Если что-то получилось удачно, мозг просто продолжает повторять эту операцию, в том числе и тогда, когда это перестает работать. Только прочувствовав (ПРОЧУВСТВОВАВ, а не поняв, лимбическая система в действии) момент крушения, мозг становится способен к поиску новых решений. Понимание ошибки без проживания собственного бессилия перед ней не дает проникнуть знаниям туда, откуда потом должна браться эта самая «свободная речь». Поэтому когда мои студенты мечутся в аду непонимания или отказываются отвечать, мотивируя отказ незнанием, я не тороплюсь их спасать. Моя работа в этот момент – предоставить безопасный контейнер для всех их эмоций, обеспечивать ощущение непробиваемой стены, которая одновременно и преграда, и опора, и подкинуть им инструментов в руки. И ждать, когда случится чудо (оно неизбежно, хоть и не всегда с первого раза).
Ошибка и наше обращение с ней в процессе обучения – это тест на адаптивность. Если человек понимает, что совершил ошибку, но не хочет войти в контакт со своими ощущениями и чувствами по этому поводу (они неприятные, увы, тут-то и нужна поддерживающая фигура преподавателя), он не учится, а играет в отличника, который допустил оплошность «по случайности» и больше так не будет, хотя сдержать такое обещание он не сможет (стагнация). Если человек по опыту знает, каким тяжелым может оказаться переживание ошибки и боится оказаться во власти этих чувств, он будет ее избегать, либо отказываясь действовать вообще (блокировка), либо отказываясь реально оценивать свои действия (газлайтинг).

Механизм адаптации важно понимать, чтобы не отказывать себе в сильных чувствах из-за такой ерунды, как неполучившееся упражнение, сотая одна и та же ошибка, никак не запоминающиеся неправильные глаголы. Резонерство тут бессмысленно. Эти ошибки наталкивают нас на проживание важной эмоции, которая – если мы мужественно опустимся с ней на дно и отдадим ей какую-то часть своего времени – продвинет нас в деле гораздо дальше, чем сотня усердных повторений. Иностранный язык – это очень серьезное поле, где ощущение «почему ж оно все такое НЕПОНЯТНОЕ-то» подстерегает на каждом шагу. Фрустрация совершенно неизбежна, она дает организму энергию, чтобы это изменить. Однако если изменить ничего нельзя (да, русский мозг не работает на английской территории, и подтверждения этого атакуют нас каждые 2 минуты урока), фрустрация уступает место чувству тщетности и собственного бессилия. Результатом этого переживания становится адаптация.
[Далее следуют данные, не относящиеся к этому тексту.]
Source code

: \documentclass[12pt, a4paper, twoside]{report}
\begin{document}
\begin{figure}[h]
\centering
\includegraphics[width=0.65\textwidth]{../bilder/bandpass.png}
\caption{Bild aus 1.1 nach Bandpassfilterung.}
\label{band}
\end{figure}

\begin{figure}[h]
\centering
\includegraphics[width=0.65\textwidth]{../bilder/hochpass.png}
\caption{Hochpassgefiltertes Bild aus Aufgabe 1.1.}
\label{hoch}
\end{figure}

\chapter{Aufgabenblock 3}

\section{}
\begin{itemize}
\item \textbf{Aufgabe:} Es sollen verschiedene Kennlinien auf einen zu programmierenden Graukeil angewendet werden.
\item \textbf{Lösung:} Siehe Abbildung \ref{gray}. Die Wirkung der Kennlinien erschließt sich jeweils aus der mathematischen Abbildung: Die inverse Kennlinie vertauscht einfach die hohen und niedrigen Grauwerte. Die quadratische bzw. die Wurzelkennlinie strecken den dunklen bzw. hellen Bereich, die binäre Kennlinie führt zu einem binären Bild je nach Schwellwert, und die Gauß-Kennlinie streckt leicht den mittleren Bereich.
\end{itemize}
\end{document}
Если же мы тормозим эти переживания (например, объясняя себе, как это глупо, расстраиваться из-за какого-то там английского, или стесняясь проживать это все при ком-то), то эмоция, запертая между невозможностью изменить и невозможностью прожить крушение, начинает гнить. Поскольку жить на этой точке совершенно невозможно, а стратегия выхода на чувственном уровне не сформирована, очень часто единственным доступным выходом оказывается отказ от изучения языка.
Ошибки свои надо лелеять и оплакивать (смеяться тоже можно, не все ж рыдать). Себя в процессе обучения надо беречь. С языком надо смиряться. На преподавателя надо опираться (он сдюжит, если что). С преподавательской стороны, кстати, нет более трогательного и нежного момента, когда агрессивное метание в тупике внезапно сменяется облегчением самостоятельно сделанного открытия, это всегда такое волнительное наблюдение. Температура в комнате меняется, не говоря уж о лицах.